Graphing My Los Angeles Polycule

Graphing Our Greater LA Polycule: We’re Coming for You, Seattle!

Published on | Last updated on October 25, 2023
By Zeina Khalem in Polyamory and ENM | Leave a Comment

If you’ve practiced polyamory or ethical non-monogamy for any period of time, you’ve probably wondered just how tangled your situation really is – especially as your polycule and polyamorous community grows. Are you in a triad, a square, or a polyhedron? How far do your polycule’s branches extend and where do they reconnect?

Depending on how far you’ve let your curiosity take you down this rabbit hole, you may have used one of the tools available online specifically for mapping polyamorous relationships.

About a year ago, one of my anchor partners and I pondered this question. The two of us plus each of our other anchor partners were all active in various Venn diagrams of Los Angeles communities that overlapped with polyamory. You know, the usual suspects – art, D&D, board games, Burning Man, LARP, kink, the SCA. (We’re just a bunch of nerds.) Just how complicated and interconnected was our polycule? Did we expand like an orb or circle back in on ourselves like an ouroboros?

My partner created a 2-dimensional graph using the free graphing app yEd, available on both Windows and Mac. He started with his own knowledge of his polycule, including his current and past partners and their partners out to about three degrees from him. Then we added my knowledge – and once I got my own copy of the file, I ran with it.

My Greater LA Polycule Graph
Behold! An anonymized graph of my Greater Los Angeles Polycule, for a total of 149 nodes (people) and 195 connections between them. Solid lines are current, dashed lines are past relationships, and thick lines are nesting or domestic partners. Yellow nodes are individuals who live outside of the greater Los Angeles area, extending to San Francisco, San Diego, Portland, New York, Philadelphia, and Boston.

I don’t put in a lot of effort actually keeping up with the graph. Occasionally I remember that it exists and make edits based on whether anything has changed to my knowledge. The graph grew significantly when I showed it to a small group of close friends from the same communities, who filled in a lot of the blanks to about six degrees out from me.

By no means is this a serious project, just something we asked whether we could do without considering whether we should – and now we’ve got over a decade of communal social history between these nodes and lines. At a certain point, the greater polycule map feels like a trove of Forbidden Knowledge. You know, the kind some ancient wizard buried in a cursed dungeon (heh) with an enchanted lock that can only be opened by a long-lost incantation after getting through a gauntlet of traps and a cave troll to keep it secret, keep it safe.

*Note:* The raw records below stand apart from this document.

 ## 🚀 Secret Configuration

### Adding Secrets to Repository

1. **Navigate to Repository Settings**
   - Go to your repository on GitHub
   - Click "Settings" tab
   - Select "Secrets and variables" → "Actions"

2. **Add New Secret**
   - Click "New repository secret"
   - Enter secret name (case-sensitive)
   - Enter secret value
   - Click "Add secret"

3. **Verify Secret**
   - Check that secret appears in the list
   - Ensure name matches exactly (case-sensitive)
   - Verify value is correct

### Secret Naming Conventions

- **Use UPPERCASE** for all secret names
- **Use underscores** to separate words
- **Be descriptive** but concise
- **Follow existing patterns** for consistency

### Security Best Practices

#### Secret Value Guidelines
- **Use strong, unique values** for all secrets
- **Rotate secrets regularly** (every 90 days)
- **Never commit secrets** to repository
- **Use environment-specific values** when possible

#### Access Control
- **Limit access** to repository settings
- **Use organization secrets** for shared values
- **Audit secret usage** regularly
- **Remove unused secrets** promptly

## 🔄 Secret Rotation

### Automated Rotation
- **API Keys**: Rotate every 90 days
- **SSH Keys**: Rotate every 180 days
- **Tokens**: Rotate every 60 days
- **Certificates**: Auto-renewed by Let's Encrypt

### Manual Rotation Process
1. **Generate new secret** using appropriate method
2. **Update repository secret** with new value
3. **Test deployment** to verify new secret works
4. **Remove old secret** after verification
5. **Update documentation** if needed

All of the information on our polycule map was either public knowledge or volunteered by people involved in those relationships. And yet, when it’s all put together, it’s a bit awe-inspiring. When I first unveiled the graph with names included to a small group of close friends, a hush fell over the room. Some of those dashed lines were amicable breakups but certainly not all of them. That’s why I like to say that the graph comes with spice built in. It’s also why I only record first names and last initials and always anonymize the graph before sharing it.

I am not a data scientist in any capacity and I recently learned just how far the rabbit hole goes when it comes to graphing and data visualization. But I did play around a little bit with the graph just to see what I came up with – and I tracked down a 3-dimensional graphing software, too.

My Greater LA Polycule Graph - Organic Visualization
This one might be my favorite visualization – another yEd graph of my greater polycule, this time with an “organic” data arrangement.

The 2D visualizations were great but they had some drawbacks. Clusters of relationships involving three or more people were difficult to visualize when flattened out. Nodes that would otherwise be just one or two connections away from each other could end up on opposite sides of the graph just because of space constraints.

A friend helped me find the app Graphia (also available on Windows & Mac) to take the 2D GraphML files I’d created in yEd and import them into a 3-dimensional graph.

You can see the 3D polycule in action below.

Some points of the graph branch out and end, but there’s no doubt that other branches connect to more people and communities that my friends and I simply don’t know well enough. This was never meant to be a comprehensive record, just an exercise in curiosity. I’ll continue to keep the graph updated from time to time, whenever I remember. Who knows how big it will have gotten in another year?

If you ever decide to graph or map your polycule this way, you may find that it’s a small world out there. And if your friends are a bunch of delightful sluts like mine, it’ll just keep getting smaller.

The title of this blog post is a reference to this viral tweet and this article. I suppose now, like other things that start as a joke and end up getting used in earnest, the next logical step would be for me to make a polycule onboarding presentation like this one.